What to work on ▸ Give back the full listing as written. No pictures go with it.

Material provided ▸
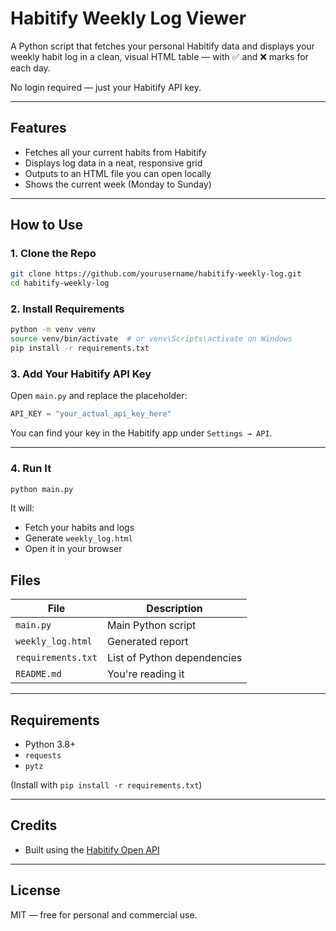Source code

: # Habitify Weekly Log Viewer

A Python script that fetches your personal Habitify data and displays your weekly habit log in a clean, visual HTML table — with ✅ and ❌ marks for each day.

No login required — just your Habitify API key.

---

## Features

* Fetches all your current habits from Habitify
* Displays log data in a neat, responsive grid
* Outputs to an HTML file you can open locally
* Shows the current week (Monday to Sunday)

---

## How to Use

### 1. Clone the Repo

```bash
git clone https://github.com/yourusername/habitify-weekly-log.git
cd habitify-weekly-log
```

### 2. Install Requirements

```bash
python -m venv venv
source venv/bin/activate  # or venv\Scripts\activate on Windows
pip install -r requirements.txt
```

### 3. Add Your Habitify API Key

Open `main.py` and replace the placeholder:

```python
API_KEY = "your_actual_api_key_here"
```

You can find your key in the Habitify app under `Settings → API`.

---

### 4. Run It

```bash
python main.py
```

It will:

* Fetch your habits and logs
* Generate `weekly_log.html`
* Open it in your browser


## Files

| File                      | Description                         |
| ------------------------- | ----------------------------------- |
| `main.py`                 | Main Python script                  |
| `weekly_log.html`         | Generated report                    |
| `requirements.txt`        | List of Python dependencies         |
| `README.md`               | You're reading it                   |

---

## Requirements

* Python 3.8+
* `requests`
* `pytz`

(Install with `pip install -r requirements.txt`)

---

## Credits

* Built using the [Habitify Open API](https://docs.habitify.me)

---

## License

MIT — free for personal and commercial use.
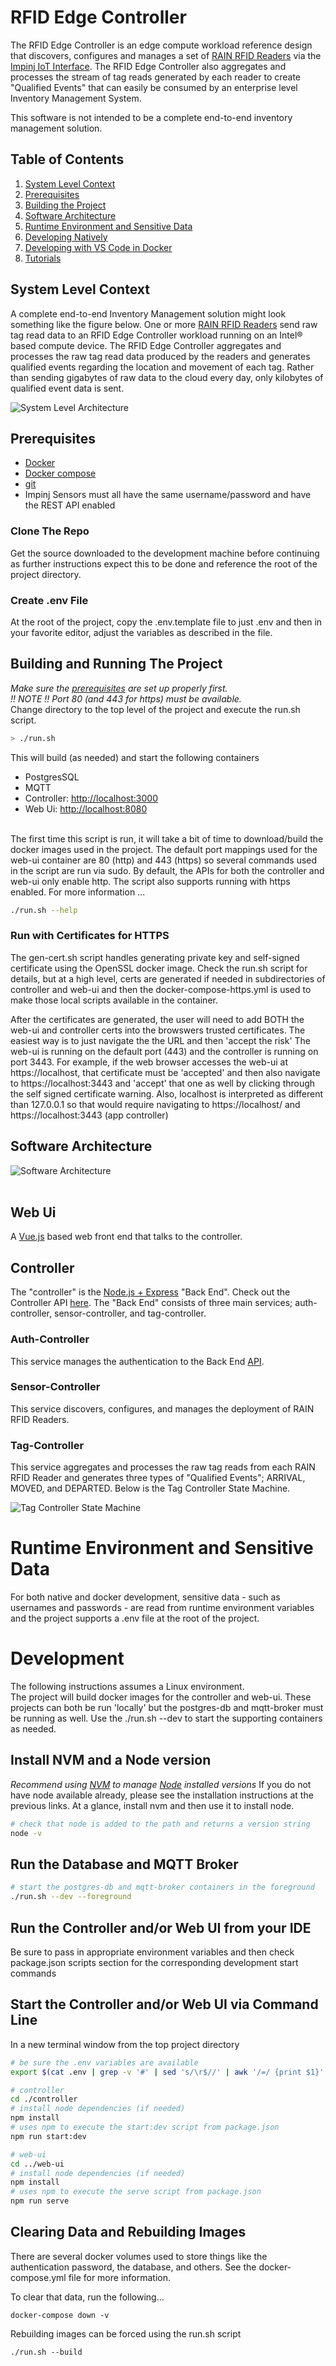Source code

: # RFID Edge Controller
The RFID Edge Controller is an edge compute workload reference design that discovers, 
configures and manages a set of [RAIN RFID Readers](https://rainrfid.org/technology/readers/) 
via the [Impinj IoT Interface](https://platform.impinj.com/site/docs/reader_api). 
The RFID Edge Controller also aggregates and processes the stream of tag reads generated 
by each reader to create "Qualified Events" that can easily be consumed by an enterprise 
level Inventory Management System.  

This software is not intended to be a complete end-to-end inventory management solution.

## Table of Contents
1. [System Level Context](#system-level-context)
2. [Prerequisites](#prerequisites)
3. [Building the Project](#building-the-project)
4. [Software Architecture](#software-architecture)
5. [Runtime Environment and Sensitive Data](#runtime-environment-and-sensitive-data)
6. [Developing Natively](#developing-natively)
7. [Developing with VS Code in Docker](#developing-with-vs-code-in-docker)
8. [Tutorials](TUTORIALS.md)

## System Level Context
A complete end-to-end Inventory Management solution might look something like the figure below. 
One or more [RAIN RFID Readers](https://rainrfid.org/technology/readers/) send raw tag read data 
to an RFID Edge Controller workload running on an Intel® based compute device. 
The RFID Edge Controller aggregates and processes the raw tag read data produced by the readers 
and generates qualified events regarding the location and movement of each tag.
Rather than sending gigabytes of raw data to the cloud every day, only kilobytes of qualified 
event data is sent.  

![System Level Architecture](images/architecture-system.png)

## Prerequisites
* [Docker](https://get.docker.com)
* [Docker compose](https://docs.docker.com/compose/install/)
* [git](https://git-scm.com/book/en/v2/Getting-Started-Installing-Git)  
* Impinj Sensors must all have the same username/password and have the REST API enabled

### Clone The Repo
Get the source downloaded to the development machine before continuing as further
instructions expect this to be done and reference the root of the project directory.

### Create .env File
At the root of the project, copy the .env.template file to just .env and then in
your favorite editor, adjust the variables as described in the file.

## Building and Running The Project
*Make sure the [prerequisites](#prerequisites) are set up properly first.*  
*!! NOTE !! Port 80 (and 443 for https) must be available.*  
Change directory to the top level of the project and execute the run.sh script.
```bash
> ./run.sh
```
This will build (as needed) and start the following containers
- PostgresSQL
- MQTT
- Controller: [http://localhost:3000](http://localhost:3000)
- Web Ui: [http://localhost:8080](http://localhost:8080)<br><br>

The first time this script is run, it will take a bit of time to download/build the docker
images used in the project. The default port mappings used for the web-ui container are 
80 (http) and 443 (https) so several commands used in the script are run via sudo.
By default, the APIs for both the controller and web-ui only enable http. The script
also supports running with https enabled. For more information ...
```bash
./run.sh --help
```

### Run with Certificates for HTTPS
The gen-cert.sh script handles generating private key and self-signed certificate using
the OpenSSL docker image. Check the run.sh script for details, but at a high level, certs
are generated if needed in subdirectories of controller and web-ui and then the docker-compose-https.yml
is used to make those local scripts available in the container.

After the certificates are generated, the user will need to add BOTH the web-ui and controller certs
into the browswers trusted certificates. The easiest way is to just navigate the the URL and then 'accept the risk'
The web-ui is running on the default port (443) and the controller is running on port 3443.
For example, if the web browser accesses the web-ui at https://localhost, that certificate must be 'accepted'
and then also navigate to https://localhost:3443 and 'accept' that one as well by clicking through the 
self signed certificate warning. Also, localhost is interpreted as different than 127.0.0.1 so that would
require navigating to https://localhost/ and https://localhost:3443 (app controller)

## Software Architecture
![Software Architecture](images/architecture-rfid-controller.png)<br><br>

## Web Ui
A [Vue.js](https://vuejs.org/) based web front end that talks to the controller.

## Controller
The "controller" is the [Node.js + Express](https://expressjs.com/) "Back End". 
Check out the Controller API [here](controller/api/swagger.yml).
The "Back End" consists of three main services; auth-controller, sensor-controller, and tag-controller.

### Auth-Controller
This service manages the authentication to the Back End [API](controller/api/swagger.yml).

### Sensor-Controller
This service discovers, configures, and manages the deployment of RAIN RFID Readers.

### Tag-Controller
This service aggregates and processes the raw tag reads from each RAIN RFID Reader and generates 
three types of "Qualified Events"; ARRIVAL, MOVED, and DEPARTED. 
Below is the Tag Controller State Machine.  

![Tag Controller State Machine](images/tag-state-machine.png)  

# Runtime Environment and Sensitive Data

For both native and docker development, sensitive data - such as usernames and passwords - are
read from runtime environment variables and the project supports a .env file at the root of the project.

# Development
The following instructions assumes a Linux environment.  
The project will build docker images for the controller and web-ui. These projects can both be run
'locally' but the postgres-db and mqtt-broker must be running as well. Use the ./run.sh --dev to start
the supporting containers as needed.

## Install NVM and a Node version
*Recommend using [NVM](https://github.com/nvm-sh/nvm) to manage [Node](https://nodejs.org) installed versions*
If you do not have node available already, please see the installation instructions at the previous links.
At a glance, install nvm and then use it to install node.  

```bash
# check that node is added to the path and returns a version string
node -v
```

## Run the Database and MQTT Broker
```bash
# start the postgres-db and mqtt-broker containers in the foreground
./run.sh --dev --foreground
```

## Run the Controller and/or Web UI from your IDE
Be sure to pass in appropriate environment variables and then check package.json scripts
section for the corresponding development start commands

## Start the Controller and/or Web UI via Command Line
In a new terminal window from the top project directory
```bash
# be sure the .env variables are available
export $(cat .env | grep -v '#' | sed 's/\r$//' | awk '/=/ {print $1}' )

# controller
cd ./controller
# install node dependencies (if needed)
npm install
# uses npm to execute the start:dev script from package.json
npm run start:dev

# web-ui
cd ../web-ui
# install node dependencies (if needed)
npm install
# uses npm to execute the serve script from package.json
npm run serve
```

## Clearing Data and Rebuilding Images
There are several docker volumes used to store things like the authentication
password, the database, and others. See the docker-compose.yml file for more information.  

To clear that data, run the following...
```shell
docker-compose down -v
```

Rebuilding images can be forced using the run.sh script
```shell
./run.sh --build
```
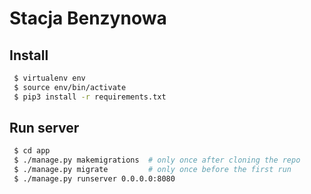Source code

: # Stacja Benzynowa

## Install
```sh
 $ virtualenv env
 $ source env/bin/activate
 $ pip3 install -r requirements.txt
```

## Run server
```sh
 $ cd app
 $ ./manage.py makemigrations  # only once after cloning the repo
 $ ./manage.py migrate         # only once before the first run
 $ ./manage.py runserver 0.0.0.0:8080
```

Answer ▸
Source code

: # Habitify Weekly Log Viewer

A Python script that fetches your personal Habitify data and displays your weekly habit log in a clean, visual HTML table — with ✅ and ❌ marks for each day.

No login required — just your Habitify API key.

---

## Features

* Fetches all your current habits from Habitify
* Displays log data in a neat, responsive grid
* Outputs to an HTML file you can open locally
* Shows the current week (Monday to Sunday)

---

## How to Use

### 1. Clone the Repo

```bash
git clone https://github.com/yourusername/habitify-weekly-log.git
cd habitify-weekly-log
```

### 2. Install Requirements

```bash
python -m venv venv
source venv/bin/activate  # or venv\Scripts\activate on Windows
pip install -r requirements.txt
```

### 3. Add Your Habitify API Key

Open `main.py` and replace the placeholder:

```python
API_KEY = "your_actual_api_key_here"
```

You can find your key in the Habitify app under `Settings → API`.

---

### 4. Run It

```bash
python main.py
```

It will:

* Fetch your habits and logs
* Generate `weekly_log.html`
* Open it in your browser


## Files

| File                      | Description                         |
| ------------------------- | ----------------------------------- |
| `main.py`                 | Main Python script                  |
| `weekly_log.html`         | Generated report                    |
| `requirements.txt`        | List of Python dependencies         |
| `README.md`               | You're reading it                   |

---

## Requirements

* Python 3.8+
* `requests`
* `pytz`

(Install with `pip install -r requirements.txt`)

---

## Credits

* Built using the [Habitify Open API](https://docs.habitify.me)

---

## License

MIT — free for personal and commercial use.
Source code

: # RFID Edge Controller
The RFID Edge Controller is an edge compute workload reference design that discovers, 
configures and manages a set of [RAIN RFID Readers](https://rainrfid.org/technology/readers/) 
via the [Impinj IoT Interface](https://platform.impinj.com/site/docs/reader_api). 
The RFID Edge Controller also aggregates and processes the stream of tag reads generated 
by each reader to create "Qualified Events" that can easily be consumed by an enterprise 
level Inventory Management System.  

This software is not intended to be a complete end-to-end inventory management solution.

## Table of Contents
1. [System Level Context](#system-level-context)
2. [Prerequisites](#prerequisites)
3. [Building the Project](#building-the-project)
4. [Software Architecture](#software-architecture)
5. [Runtime Environment and Sensitive Data](#runtime-environment-and-sensitive-data)
6. [Developing Natively](#developing-natively)
7. [Developing with VS Code in Docker](#developing-with-vs-code-in-docker)
8. [Tutorials](TUTORIALS.md)

## System Level Context
A complete end-to-end Inventory Management solution might look something like the figure below. 
One or more [RAIN RFID Readers](https://rainrfid.org/technology/readers/) send raw tag read data 
to an RFID Edge Controller workload running on an Intel® based compute device. 
The RFID Edge Controller aggregates and processes the raw tag read data produced by the readers 
and generates qualified events regarding the location and movement of each tag.
Rather than sending gigabytes of raw data to the cloud every day, only kilobytes of qualified 
event data is sent.  

![System Level Architecture](images/architecture-system.png)

## Prerequisites
* [Docker](https://get.docker.com)
* [Docker compose](https://docs.docker.com/compose/install/)
* [git](https://git-scm.com/book/en/v2/Getting-Started-Installing-Git)  
* Impinj Sensors must all have the same username/password and have the REST API enabled

### Clone The Repo
Get the source downloaded to the development machine before continuing as further
instructions expect this to be done and reference the root of the project directory.

### Create .env File
At the root of the project, copy the .env.template file to just .env and then in
your favorite editor, adjust the variables as described in the file.

## Building and Running The Project
*Make sure the [prerequisites](#prerequisites) are set up properly first.*  
*!! NOTE !! Port 80 (and 443 for https) must be available.*  
Change directory to the top level of the project and execute the run.sh script.
```bash
> ./run.sh
```
This will build (as needed) and start the following containers
- PostgresSQL
- MQTT
- Controller: [http://localhost:3000](http://localhost:3000)
- Web Ui: [http://localhost:8080](http://localhost:8080)<br><br>

The first time this script is run, it will take a bit of time to download/build the docker
images used in the project. The default port mappings used for the web-ui container are 
80 (http) and 443 (https) so several commands used in the script are run via sudo.
By default, the APIs for both the controller and web-ui only enable http. The script
also supports running with https enabled. For more information ...
```bash
./run.sh --help
```

### Run with Certificates for HTTPS
The gen-cert.sh script handles generating private key and self-signed certificate using
the OpenSSL docker image. Check the run.sh script for details, but at a high level, certs
are generated if needed in subdirectories of controller and web-ui and then the docker-compose-https.yml
is used to make those local scripts available in the container.

After the certificates are generated, the user will need to add BOTH the web-ui and controller certs
into the browswers trusted certificates. The easiest way is to just navigate the the URL and then 'accept the risk'
The web-ui is running on the default port (443) and the controller is running on port 3443.
For example, if the web browser accesses the web-ui at https://localhost, that certificate must be 'accepted'
and then also navigate to https://localhost:3443 and 'accept' that one as well by clicking through the 
self signed certificate warning. Also, localhost is interpreted as different than 127.0.0.1 so that would
require navigating to https://localhost/ and https://localhost:3443 (app controller)

## Software Architecture
![Software Architecture](images/architecture-rfid-controller.png)<br><br>

## Web Ui
A [Vue.js](https://vuejs.org/) based web front end that talks to the controller.

## Controller
The "controller" is the [Node.js + Express](https://expressjs.com/) "Back End". 
Check out the Controller API [here](controller/api/swagger.yml).
The "Back End" consists of three main services; auth-controller, sensor-controller, and tag-controller.

### Auth-Controller
This service manages the authentication to the Back End [API](controller/api/swagger.yml).

### Sensor-Controller
This service discovers, configures, and manages the deployment of RAIN RFID Readers.

### Tag-Controller
This service aggregates and processes the raw tag reads from each RAIN RFID Reader and generates 
three types of "Qualified Events"; ARRIVAL, MOVED, and DEPARTED. 
Below is the Tag Controller State Machine.  

![Tag Controller State Machine](images/tag-state-machine.png)  

# Runtime Environment and Sensitive Data

For both native and docker development, sensitive data - such as usernames and passwords - are
read from runtime environment variables and the project supports a .env file at the root of the project.

# Development
The following instructions assumes a Linux environment.  
The project will build docker images for the controller and web-ui. These projects can both be run
'locally' but the postgres-db and mqtt-broker must be running as well. Use the ./run.sh --dev to start
the supporting containers as needed.

## Install NVM and a Node version
*Recommend using [NVM](https://github.com/nvm-sh/nvm) to manage [Node](https://nodejs.org) installed versions*
If you do not have node available already, please see the installation instructions at the previous links.
At a glance, install nvm and then use it to install node.  

```bash
# check that node is added to the path and returns a version string
node -v
```

## Run the Database and MQTT Broker
```bash
# start the postgres-db and mqtt-broker containers in the foreground
./run.sh --dev --foreground
```

## Run the Controller and/or Web UI from your IDE
Be sure to pass in appropriate environment variables and then check package.json scripts
section for the corresponding development start commands

## Start the Controller and/or Web UI via Command Line
In a new terminal window from the top project directory
```bash
# be sure the .env variables are available
export $(cat .env | grep -v '#' | sed 's/\r$//' | awk '/=/ {print $1}' )

# controller
cd ./controller
# install node dependencies (if needed)
npm install
# uses npm to execute the start:dev script from package.json
npm run start:dev

# web-ui
cd ../web-ui
# install node dependencies (if needed)
npm install
# uses npm to execute the serve script from package.json
npm run serve
```

## Clearing Data and Rebuilding Images
There are several docker volumes used to store things like the authentication
password, the database, and others. See the docker-compose.yml file for more information.  

To clear that data, run the following...
```shell
docker-compose down -v
```

Rebuilding images can be forced using the run.sh script
```shell
./run.sh --build
```
Source code

: # Stacja Benzynowa

## Install
```sh
 $ virtualenv env
 $ source env/bin/activate
 $ pip3 install -r requirements.txt
```

## Run server
```sh
 $ cd app
 $ ./manage.py makemigrations  # only once after cloning the repo
 $ ./manage.py migrate         # only once before the first run
 $ ./manage.py runserver 0.0.0.0:8080
```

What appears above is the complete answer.